• [Directions for this task]:
Which lines in the records below include the word "मसमर"? Report each of them in full.

Data to examine Start Marker

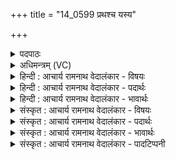 +++
title = "14_0599 प्रथश्च यस्य"

+++
<details><summary>पदपाठः</summary>

प्र꣡थः꣢꣯। च꣣। य꣡स्य꣢꣯। स꣣प्र꣡थः꣢। स꣣। प्र꣡थः꣢꣯। च꣣। ना꣡म꣢꣯। आ꣡नु꣢꣯ष्टुभस्य। आ꣡नु꣢꣯। स्तु꣣भस्य। हवि꣡षः꣢। ह꣣विः꣢। यत्। धा꣣तुः꣢। द्यु꣡ता꣢꣯नात्। स꣣वितुः꣢। च꣣। वि꣡ष्णोः꣢꣯। र꣣थन्तर꣢म्। र꣣थम्। तर꣢म्। आ। ज꣣भार। व꣡सि꣢꣯ष्ठः। ५९९।
</details>

<details><summary>अधिमन्त्रम् (VC)</summary>

- विश्वे देवाः
- प्रथो वासिष्ठः
- त्रिष्टुप्
- धैवतः
- आरण्यं काण्डम्
</details>

<details><summary>हिन्दी : आचार्य रामनाथ वेदालंकार - विषयः</summary>

अगले मन्त्र में ‘विश्वेदेवाः’ देवता हैं। परमेश्वर को धाता, सविता और विष्णु नामों से स्मरण किया गया है।
</details>

<details><summary>हिन्दी : आचार्य रामनाथ वेदालंकार - पदार्थः</summary>

पदार्थान्वय -  (यस्य) जिस परमेश्वर के (प्रथः च सप्रथः च) सर्वत्र प्रख्यात होने से ‘प्रथ’ और सर्वत्र विस्तीर्ण या व्यापक होने से ‘सप्रथ’ (नाम) नाम हैं, (यत्) जो (आनुष्टुभस्य) अनुष्टुप् छन्दवाले मन्त्रों के पाठ-पूर्वक दी गयी (हविषः) उपासकों की आत्मसमर्पणरूप हवि का (हविः) केन्द्र है, उसी (द्युतानात्) द्योतमान (धातुः) सम्पूर्ण जगत् के धारक, (सवितुः च) और सम्पूर्ण जगत् के उत्पादक (विष्णोः) सर्वव्यापक परमेश्वर से (वसिष्ठः) अतिशय वसुयुक्त अर्थात् विद्या, विनय आदि धन से सम्पन्न विद्वान् मनुष्य (रथन्तरम्) आत्मा, मन, बुद्धि, प्राण, इन्द्रियों आदि से अधिष्ठित शरीर-रथ द्वारा भवसागर को पार करानेवाले ब्रह्मवर्चस को (आ जभार) प्राप्त कर लेता है ॥ रथन्तर साम का भी नाम है जो वसिष्ठ ऋषि से दृष्ट ‘अभि त्वा शूर नोनुमोऽदुग्धा इव धेनवः’ (साम० २३३) आदि ऋचा पर गाया जाता है ॥५॥ इस मन्त्र में ‘प्रथश्च’ और ‘हवि’ की आवृत्ति में यमकालङ्कार तथा उत्तरार्ध में तकार और रेफ की आवृत्ति में वृत्त्यनुप्रास अलङ्कार है ॥५॥
</details>

<details><summary>हिन्दी : आचार्य रामनाथ वेदालंकार - भावार्थः</summary>

भावार्थ -  ध्यान किया हुआ परमेश्वर साधक योगी को वह ब्रह्मवर्चस प्रदान करता है, जिससे वह विषयभोगों की कीचड़ में लिप्त न होता हुआ आत्मा, मन, बुद्धि, प्राण, इन्द्रियों और शरीर से मोक्षसाधक कर्मों को करता हुआ भव-सागर पार करके परम ब्रह्म को पा लेता है ॥५॥
</details>

<details><summary>संस्कृत : आचार्य रामनाथ वेदालंकार - विषयः</summary>

अथ विश्वेदेवाः देवताः। परमेश्वरो धातृ-सवितृ-विष्णुनामभिः स्मर्यते।
</details>

<details><summary>संस्कृत : आचार्य रामनाथ वेदालंकार - पदार्थः</summary>

पदार्थान्वय -  (यस्य) परमेश्वरस्य (प्रथः च सप्रथः च) सर्वत्र प्रख्यातत्वात् ‘प्रथः’ इति, सर्वत्र विस्तीर्णत्वात् ‘सप्रथः’ इति च (नाम) अभिधानं वर्तते। प्रथते प्रख्यातो भवतीति प्रथः। प्रथ प्रख्याने। प्रथेन विस्तरेण सह विद्यते इति सप्रथः सुविस्तीर्णः सर्वव्यापकः। प्रथतिर्विस्तारार्थोऽपि वेदे प्रयुज्यते, यथा पृथिवीत्यत्र। (यत्) यः। अत्र हविःसम्बन्धान्नपुंसकत्वम्। (आनुष्टुभस्य) अनुष्टुप्छन्दस्क- मन्त्रपाठपुरस्सरं कृतस्य (हविषः) उपासकानाम् आत्मसमर्पणरूपस्य हव्यस्य (हविः२) केन्द्रम् भवति, तस्मात् (द्युतानात्) द्योतमानात्। द्युत दीप्तौ धातोः शानचि मुगभावे छान्दसं रूपम्। (धातुः) सर्वजगद्धारकात् (सवितुः च) सर्वजगदुत्पादकाच्च (विष्णोः) सर्वव्यापकात् परमेश्वरात् (वसिष्ठः) अतिशयेन वसुमान् विद्याविनयादिधनयुक्तो विद्वज्जनः (रथन्तरम्) आत्ममनोबुद्धिप्राणेन्द्रियाद्यधिष्ठितदेहरथद्वारेण भवसागर- सन्तारकं ब्रह्मवर्चसम्। ब्रह्मवर्चसं वै रथन्तरम्। तै० ब्रा० २।७।१।१। (आ जभार) आ हरति। आ जहार, ‘हृग्रहोर्भश्छन्दसि’ इति हस्य भः ॥ रथन्तरमिति साम्नोऽपि नाम, यद्धि वसिष्ठ-ऋषिकायाम् “अभि त्वा शूर नोनुमोऽदुग्धा इत धेनवः। ईशानमस्य जगतः स्वर्दृशमीशानमिन्द्र तस्थुषः” साम० २३३ इत्यस्यामृच्यध्यूढं गीयते ॥५॥ अत्र ‘प्रथश्च’ ‘हवि’ इत्यनयोरावृत्तौ यमकालङ्कारः, उत्तरार्धे तकारावृत्तौ रेफावृत्तौ च वृत्त्यनुप्रासः ॥५॥
</details>

<details><summary>संस्कृत : आचार्य रामनाथ वेदालंकार - भावार्थः</summary>

भावार्थ -  ध्यातः परमेश्वरः साधकाय योगिने तद् ब्रह्मवर्चसं प्रयच्छति येन स विषयभोगपङ्के निर्लिप्तः सन्नात्ममनोबुद्धिप्राणेन्द्रियशरीरैर्मोक्ष- साधकानि कर्माणि कुर्वाणो भवसागरमुत्तीर्य परं ब्रह्म प्राप्नोति ॥५॥
</details>

<details><summary>संस्कृत : आचार्य रामनाथ वेदालंकार - पादटिप्पनी</summary>

टिप्पनी -   १. ऋ १०।१८१।१। २. हूयतेऽस्मिन्निति हविः। तथा च ‘यत्पुरुषेण हविषा देवा यज्ञमतन्वत। वसन्तो अस्यासीदाज्यं ग्रीष्म इध्मः शरद्धविः’ ऋ० १०।९०।६ इति पुरुषसूक्ते, ‘हूयतेऽस्मिन्’ इति व्युत्पत्त्या पुरुषो हविरुक्तः, ‘हूयते यत्’ इति व्युत्पत्त्या च शरद् हविः कथितः।
</details>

Data to examine End Marker

• [Solution for this exercise]:
पदार्थान्वय -  (यस्य) जिस परमेश्वर के (प्रथः च सप्रथः च) सर्वत्र प्रख्यात होने से ‘प्रथ’ और सर्वत्र विस्तीर्ण या व्यापक होने से ‘सप्रथ’ (नाम) नाम हैं, (यत्) जो (आनुष्टुभस्य) अनुष्टुप् छन्दवाले मन्त्रों के पाठ-पूर्वक दी गयी (हविषः) उपासकों की आत्मसमर्पणरूप हवि का (हविः) केन्द्र है, उसी (द्युतानात्) द्योतमान (धातुः) सम्पूर्ण जगत् के धारक, (सवितुः च) और सम्पूर्ण जगत् के उत्पादक (विष्णोः) सर्वव्यापक परमेश्वर से (वसिष्ठः) अतिशय वसुयुक्त अर्थात् विद्या, विनय आदि धन से सम्पन्न विद्वान् मनुष्य (रथन्तरम्) आत्मा, मन, बुद्धि, प्राण, इन्द्रियों आदि से अधिष्ठित शरीर-रथ द्वारा भवसागर को पार करानेवाले ब्रह्मवर्चस को (आ जभार) प्राप्त कर लेता है ॥ रथन्तर साम का भी नाम है जो वसिष्ठ ऋषि से दृष्ट ‘अभि त्वा शूर नोनुमोऽदुग्धा इव धेनवः’ (साम० २३३) आदि ऋचा पर गाया जाता है ॥५॥ इस मन्त्र में ‘प्रथश्च’ और ‘हवि’ की आवृत्ति में यमकालङ्कार तथा उत्तरार्ध में तकार और रेफ की आवृत्ति में वृत्त्यनुप्रास अलङ्कार है ॥५॥
पदार्थान्वय -  (यस्य) परमेश्वरस्य (प्रथः च सप्रथः च) सर्वत्र प्रख्यातत्वात् ‘प्रथः’ इति, सर्वत्र विस्तीर्णत्वात् ‘सप्रथः’ इति च (नाम) अभिधानं वर्तते। प्रथते प्रख्यातो भवतीति प्रथः। प्रथ प्रख्याने। प्रथेन विस्तरेण सह विद्यते इति सप्रथः सुविस्तीर्णः सर्वव्यापकः। प्रथतिर्विस्तारार्थोऽपि वेदे प्रयुज्यते, यथा पृथिवीत्यत्र। (यत्) यः। अत्र हविःसम्बन्धान्नपुंसकत्वम्। (आनुष्टुभस्य) अनुष्टुप्छन्दस्क- मन्त्रपाठपुरस्सरं कृतस्य (हविषः) उपासकानाम् आत्मसमर्पणरूपस्य हव्यस्य (हविः२) केन्द्रम् भवति, तस्मात् (द्युतानात्) द्योतमानात्। द्युत दीप्तौ धातोः शानचि मुगभावे छान्दसं रूपम्। (धातुः) सर्वजगद्धारकात् (सवितुः च) सर्वजगदुत्पादकाच्च (विष्णोः) सर्वव्यापकात् परमेश्वरात् (वसिष्ठः) अतिशयेन वसुमान् विद्याविनयादिधनयुक्तो विद्वज्जनः (रथन्तरम्) आत्ममनोबुद्धिप्राणेन्द्रियाद्यधिष्ठितदेहरथद्वारेण भवसागर- सन्तारकं ब्रह्मवर्चसम्। ब्रह्मवर्चसं वै रथन्तरम्। तै० ब्रा० २।७।१।१। (आ जभार) आ हरति। आ जहार, ‘हृग्रहोर्भश्छन्दसि’ इति हस्य भः ॥ रथन्तरमिति साम्नोऽपि नाम, यद्धि वसिष्ठ-ऋषिकायाम् “अभि त्वा शूर नोनुमोऽदुग्धा इत धेनवः। ईशानमस्य जगतः स्वर्दृशमीशानमिन्द्र तस्थुषः” साम० २३३ इत्यस्यामृच्यध्यूढं गीयते ॥५॥ अत्र ‘प्रथश्च’ ‘हवि’ इत्यनयोरावृत्तौ यमकालङ्कारः, उत्तरार्धे तकारावृत्तौ रेफावृत्तौ च वृत्त्यनुप्रासः ॥५॥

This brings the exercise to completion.